There's a lot of humor around maiming and maimed people in this new Robot Chicken Star Wars — including Darth Vader himself. We asked Senreich why he thinks maiming is good comedy material, and he says, "violence is funny when it comes to toys. And I think that's really what it boils down to for us, why we go in that direction. All of the writers know that the visualization of it will work." Some of the writers actually argue that the show goes too far sometimes, and it's a constant debate over whether this is an "easy out."
Given the amount of maiming humor, we were wondering if we could look forward to a Robot Chicken Game of Thrones — but Senreich thinks it wouldn't sustain its own special. "It hasn't been around that long. Its audience isn't as large as you'd want it to be... I could see us doing a Game of Thrones sketch in a heartbeat."
People often ask if they'd do an Indiana Jones special, but that's a series about just one guy. The closest they'd come to doing a whole special based on something else is one of the 1980s movie series, "but even those aren't just as far-reaching as Star Wars is."

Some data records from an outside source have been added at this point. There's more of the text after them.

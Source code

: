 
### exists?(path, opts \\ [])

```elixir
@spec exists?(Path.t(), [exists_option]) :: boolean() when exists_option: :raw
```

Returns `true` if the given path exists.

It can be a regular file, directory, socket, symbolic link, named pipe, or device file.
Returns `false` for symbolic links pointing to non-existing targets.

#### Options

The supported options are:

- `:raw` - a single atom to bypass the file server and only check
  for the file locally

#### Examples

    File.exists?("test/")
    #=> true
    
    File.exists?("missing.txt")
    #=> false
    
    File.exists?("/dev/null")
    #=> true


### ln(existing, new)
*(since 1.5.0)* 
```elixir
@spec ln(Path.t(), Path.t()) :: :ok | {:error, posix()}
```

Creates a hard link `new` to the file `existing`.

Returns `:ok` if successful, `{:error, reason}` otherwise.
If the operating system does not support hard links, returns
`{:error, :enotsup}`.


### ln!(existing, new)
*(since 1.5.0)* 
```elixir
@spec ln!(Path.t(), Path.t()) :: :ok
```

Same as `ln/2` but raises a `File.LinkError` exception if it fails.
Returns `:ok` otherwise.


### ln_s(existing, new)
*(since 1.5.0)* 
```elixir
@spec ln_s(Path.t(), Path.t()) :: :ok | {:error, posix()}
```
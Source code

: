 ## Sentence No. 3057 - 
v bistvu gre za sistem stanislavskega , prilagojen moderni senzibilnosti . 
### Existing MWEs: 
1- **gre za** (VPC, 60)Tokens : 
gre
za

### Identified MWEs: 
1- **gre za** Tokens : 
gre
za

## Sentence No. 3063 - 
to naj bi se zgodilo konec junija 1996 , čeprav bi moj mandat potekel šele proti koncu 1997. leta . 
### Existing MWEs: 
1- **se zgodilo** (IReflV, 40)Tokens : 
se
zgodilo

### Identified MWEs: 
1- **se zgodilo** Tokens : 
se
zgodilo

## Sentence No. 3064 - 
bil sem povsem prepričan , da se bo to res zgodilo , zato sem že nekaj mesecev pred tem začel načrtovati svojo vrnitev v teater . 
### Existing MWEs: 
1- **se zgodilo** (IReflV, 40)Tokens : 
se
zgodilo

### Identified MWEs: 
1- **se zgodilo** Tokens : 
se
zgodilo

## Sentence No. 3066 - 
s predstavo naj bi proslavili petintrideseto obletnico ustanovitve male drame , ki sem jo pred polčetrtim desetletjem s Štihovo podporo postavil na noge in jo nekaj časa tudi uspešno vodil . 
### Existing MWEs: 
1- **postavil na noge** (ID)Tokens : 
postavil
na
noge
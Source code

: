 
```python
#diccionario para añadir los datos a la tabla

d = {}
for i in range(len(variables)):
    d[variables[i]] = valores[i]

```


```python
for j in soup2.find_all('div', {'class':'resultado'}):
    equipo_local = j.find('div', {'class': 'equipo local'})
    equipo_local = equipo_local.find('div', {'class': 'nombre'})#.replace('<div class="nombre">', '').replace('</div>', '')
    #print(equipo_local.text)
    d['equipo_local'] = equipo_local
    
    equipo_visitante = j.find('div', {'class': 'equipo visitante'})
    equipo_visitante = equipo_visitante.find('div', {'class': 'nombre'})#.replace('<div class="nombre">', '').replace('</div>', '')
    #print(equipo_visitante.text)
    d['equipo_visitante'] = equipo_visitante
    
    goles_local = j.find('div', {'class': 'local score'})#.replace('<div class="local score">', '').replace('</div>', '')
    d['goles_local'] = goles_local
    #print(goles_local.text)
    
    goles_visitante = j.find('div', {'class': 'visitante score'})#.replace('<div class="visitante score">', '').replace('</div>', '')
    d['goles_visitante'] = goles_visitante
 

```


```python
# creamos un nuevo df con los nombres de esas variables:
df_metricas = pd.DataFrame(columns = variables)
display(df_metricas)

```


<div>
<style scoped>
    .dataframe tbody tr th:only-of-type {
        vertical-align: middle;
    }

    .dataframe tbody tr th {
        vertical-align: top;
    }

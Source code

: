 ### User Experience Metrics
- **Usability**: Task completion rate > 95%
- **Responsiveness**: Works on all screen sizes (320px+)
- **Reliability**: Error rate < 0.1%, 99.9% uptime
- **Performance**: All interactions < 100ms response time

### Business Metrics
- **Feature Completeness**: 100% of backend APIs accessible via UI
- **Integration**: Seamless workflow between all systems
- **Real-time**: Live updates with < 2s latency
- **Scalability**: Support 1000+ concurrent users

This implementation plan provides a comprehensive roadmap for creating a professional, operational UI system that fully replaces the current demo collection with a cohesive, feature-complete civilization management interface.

Where Robot Chicken is at right now
They just finished the second half of season five, ten episodes which will air in September — including the show's 100th episode, which will be something special, finally exploring the show's chicken and scientist characters. But meanwhile, Senreich won't divulge anything about his and Seth Green's new Star Wars comedy show that they're reportedly working on.
Today's kids will think of Clone Wars as the real Star Wars
Star Wars will never go away, predicts Senreich — today's kids will grow up thinking of Clone Wars as the real Star Wars universe. "The kids growing up today will love it the way we love Transformers and G.I. Joe. People will be talking about that show like it's the coolest thing ever," 20 years from now, he predicts.
Robot Chicken Star Wars: Episode III comes out on DVD tomorrow.